Dem Rotor verdankt der Hubschrauber seine besondere Fähigkeit, senkrecht starten und landen zu können. Er bringt aber gleichzeitig aerodynamische Nachteile mit sich. An dem Blatt des Hauptrotors eines Hubschraubers, das sich gerade nach hinten bewegt, reißt im schnellen Vorwärts- oder Manöverflug die Luftströmung ab – es kommt zum so genannten „Dynamic Stall“. Dadurch entstehen Wirbel, Auftrieb geht verloren und große Kräfte wirken auf den Rotor. Der Luftwiderstand erhöht sich und die Steuerstangen am Rotorkopf sind enormen Belastungen ausgesetzt.
Gummihammer statt Vorschlaghammer
"Das ist, als ob jemand mit einem Vorschlaghammer auf den Rotor schlägt", erklärt Dr. Anthony Gardner vom DLR-Institut für Aerodynamik und Strömungstechnik. Die Folge: Die Höchstgeschwindigkeit und die Manövrierfähigkeit von Hubschraubern werden begrenzt, besonders in großen Flughöhen.
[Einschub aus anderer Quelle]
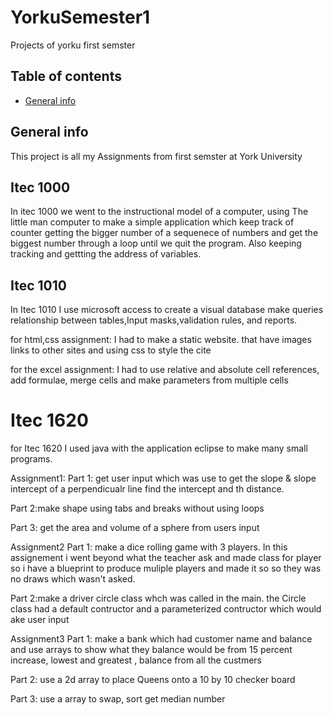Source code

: # YorkuSemester1
Projects of yorku first semster
## Table of contents
* [General info](#general-info)


## General info
This project is all my Assignments from first semster at York University
	
## Itec 1000
In itec 1000 we went to the instructional model of a computer, using The little man computer to make a simple application 
which keep track of counter getting the bigger number of a sequenece of numbers and get the biggest number through a loop
until we quit the program. Also  keeping tracking and gettting the address of variables.

## Itec 1010
In Itec 1010 I use microsoft access to create a visual database make queries relationship between tables,Input masks,validation rules,
and reports.

for html,css assignment: I had to make a static website. that have images links to other sites and using css to style the cite

for the excel assignment: I had to use relative and absolute cell references, add formulae, merge cells and make parameters from multiple cells

# Itec 1620
for Itec 1620 I used java with the application eclipse to make many small programs.

Assignment1:
  Part 1: get user input which was use to  get the slope & slope intercept of a perpendicualr line
  find the intercept and th distance.
  
  Part 2:make shape using tabs and breaks without using loops
  
  Part 3: get the area and volume of a sphere from users input  

Assignment2
  Part 1: make a dice rolling game with 3 players. In this assignement i went beyond what the teacher ask and made class for player so i have a blueprint
  to produce muliple players and made it so so they was no draws which wasn't asked.
  
  Part 2:make a driver circle class whch was called in the main. the Circle class had a default contructor and a parameterized contructor which would ake user input

Assignment3
  Part 1: make a bank which had customer name and balance and use arrays to show what they balance would be from 15 percent increase,
  lowest and greatest , balance from all the custmers
  
  Part 2: use a 2d array to place Queens onto a 10 by 10 checker board
  
  Part 3: use a array  to swap, sort get median number
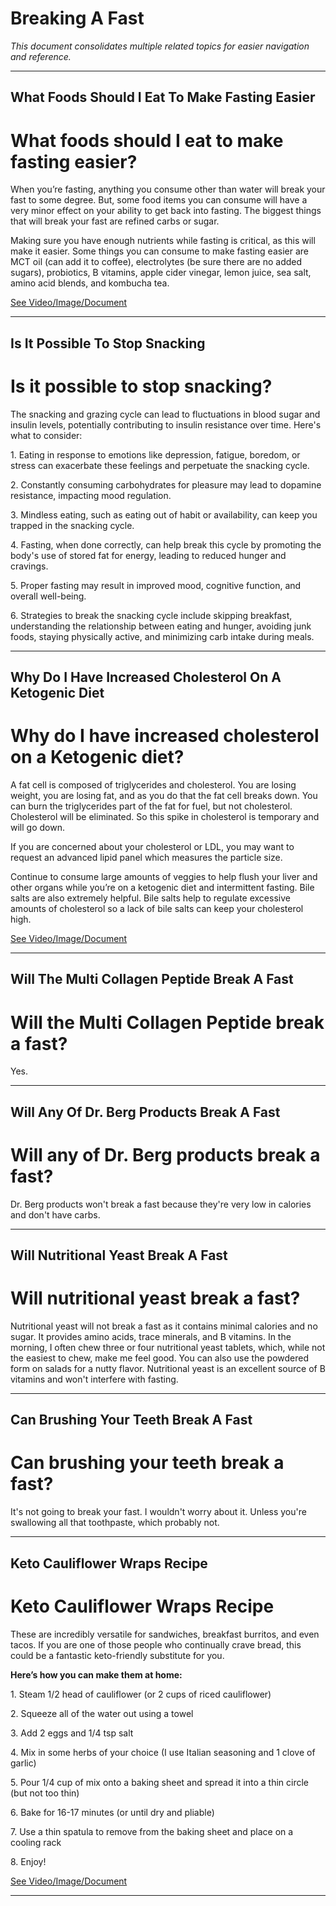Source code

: # Breaking A Fast

*This document consolidates multiple related topics for easier navigation and reference.*

---

## What Foods Should I Eat To Make Fasting Easier

# What foods should I eat to make fasting easier?

When you’re fasting, anything you consume other than water will break your fast to some degree. But, some food items you can consume will have a very minor effect on your ability to get back into fasting. The biggest things that will break your fast are refined carbs or sugar.

Making sure you have enough nutrients while fasting is critical, as this will make it easier. Some things you can consume to make fasting easier are MCT oil (can add it to coffee), electrolytes (be sure there are no added sugars), probiotics, B vitamins, apple cider vinegar, lemon juice, sea salt, amino acid blends, and kombucha tea.

 [See Video/Image/Document](https://hls-player.drberg.com/asset?path=migrated-assets/14-things-to-consume-to-make-fasting-easier)

---

## Is It Possible To Stop Snacking

# Is it possible to stop snacking?

The snacking and grazing cycle can lead to fluctuations in blood sugar and insulin levels, potentially contributing to insulin resistance over time. Here's what to consider:

1\. Eating in response to emotions like depression, fatigue, boredom, or stress can exacerbate these feelings and perpetuate the snacking cycle.

2\. Constantly consuming carbohydrates for pleasure may lead to dopamine resistance, impacting mood regulation.

3\. Mindless eating, such as eating out of habit or availability, can keep you trapped in the snacking cycle.

4\. Fasting, when done correctly, can help break this cycle by promoting the body's use of stored fat for energy, leading to reduced hunger and cravings.

5\. Proper fasting may result in improved mood, cognitive function, and overall well-being.

6\. Strategies to break the snacking cycle include skipping breakfast, understanding the relationship between eating and hunger, avoiding junk foods, staying physically active, and minimizing carb intake during meals.

---

## Why Do I Have Increased Cholesterol On A Ketogenic Diet

# Why do I have increased cholesterol on a Ketogenic diet?

A fat cell is composed of triglycerides and cholesterol. You are losing weight, you are losing fat, and as you do that the fat cell breaks down. You can burn the triglycerides part of the fat for fuel, but not cholesterol. Cholesterol will be eliminated. So this spike in cholesterol is temporary and will go down.

If you are concerned about your cholesterol or LDL, you may want to request an advanced lipid panel which measures the particle size.

Continue to consume large amounts of veggies to help flush your liver and other organs while you’re on a ketogenic diet and intermittent fasting. Bile salts are also extremely helpful. Bile salts help to regulate excessive amounts of cholesterol so a lack of bile salts can keep your cholesterol high.

 [See Video/Image/Document](https://hls-player.drberg.com/asset?path=migrated-assets/keto-and-cholesterol-why-ldl-can-increase-on-low-carb-diet-drberg)

---

## Will The Multi Collagen Peptide Break A Fast

# Will the Multi Collagen Peptide break a fast?

Yes.

---

## Will Any Of Dr. Berg Products Break A Fast

# Will any of Dr. Berg products break a fast?

Dr. Berg products won't break a fast because they're very low in calories and don't have carbs.

---

## Will Nutritional Yeast Break A Fast

# Will nutritional yeast break a fast?

Nutritional yeast will not break a fast as it contains minimal calories and no sugar. It provides amino acids, trace minerals, and B vitamins. In the morning, I often chew three or four nutritional yeast tablets, which, while not the easiest to chew, make me feel good. You can also use the powdered form on salads for a nutty flavor. Nutritional yeast is an excellent source of B vitamins and won't interfere with fasting.

---

## Can Brushing Your Teeth Break A Fast

# Can brushing your teeth break a fast?

It's not going to break your fast. I wouldn't worry about it. Unless you're swallowing all that toothpaste, which probably not.

---

## Keto Cauliflower Wraps Recipe

# Keto Cauliflower Wraps Recipe

These are incredibly versatile for sandwiches, breakfast burritos, and even tacos. If you are one of those people who continually crave bread, this could be a fantastic keto-friendly substitute for you.

**Here’s how you can make them at home:**

1\. Steam 1/2 head of cauliflower (or 2 cups of riced cauliflower)

2\. Squeeze all of the water out using a towel

3\. Add 2 eggs and 1/4 tsp salt

4\. Mix in some herbs of your choice (I use Italian seasoning and 1 clove of garlic)

5\. Pour 1/4 cup of mix onto a baking sheet and spread it into a thin circle (but not too thin)

6\. Bake for 16-17 minutes (or until dry and pliable)

7\. Use a thin spatula to remove from the baking sheet and place on a cooling rack

8\. Enjoy!

 [See Video/Image/Document](https://hls-player.drberg.com/asset?path=migrated-assets/keto-cauliflower-wraps-recipe-drberg)

---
Die Idee der Göttinger Forscher wirkt wie eine Art aerodynamischer Dämpfer für die Hubschrauberrotoren: Durch kleine Löcher im Rotor wird Luft nach außen gedrückt. Dies vermindert die Stärke der schädlichen Verwirbelungen beim Strömungsabriss. Die auf den Rotor wirkenden Nickmomente, die die Leistung einschränken, können so deutlich verringert werden. "Bei schwierigen Flugmanövern könnte der Pilot es kurzzeitig einschalten." Dann, so Gardner, schlägt die Aerodynamik quasi nicht mehr mit einem Vorschlaghammer, sondern nur noch mit einem Gummihammer auf den Rotor.
Einmaliges aerodynamisches Experiment – Supercomputer nötig
Die Idee, die Aerodynamik von Flugzeugen durch Ausblasen von Luft aktiv zu beeinflussen, ist nicht neu. Bereits in den 40er Jahren beschäftigten sich Göttinger Forscher damit. Jetzt haben ihre Nachfolger erstmals erfolgreich nachgewiesen, dass die Idee bei Hubschraubern funktioniert – in einem Windkanalexperiment unter realistischen Bedingungen. "Dieses Experiment ist das Aufwendigste, das bisher weltweit auf dem Gebiet der Dynamic-Stall-Kontrolle stattgefunden hat", sagt Dr. Kai Richter vom DLR-Institut für Aerodynamik und Strömungstechnik. Er leitet das Projekt STELAR (Stall and Transition on Elastic Rotor Blades), das zusammen mit dem DLR-Institut für Aeroelastik durchgeführt wurde.
Vor kurzem hatten die Göttinger DLR-Forscher bereits eine passive Strömungsbeeinflussung getestet, bei dem die Beulen des Buckelwals als Vorbild dienten. "Erst in jüngster Zeit haben wir die Computerpower um zu berechnen, wie ein solches Windkanalmodell aussehen muss", so Gardner. Die scheinbar einfache Frage, wie groß Abstand und Größe der Löcher sein müssen, um einen positiven Effekt zu erzielen, konnte mit Hilfe der Supercomputer des DLR geklärt werden.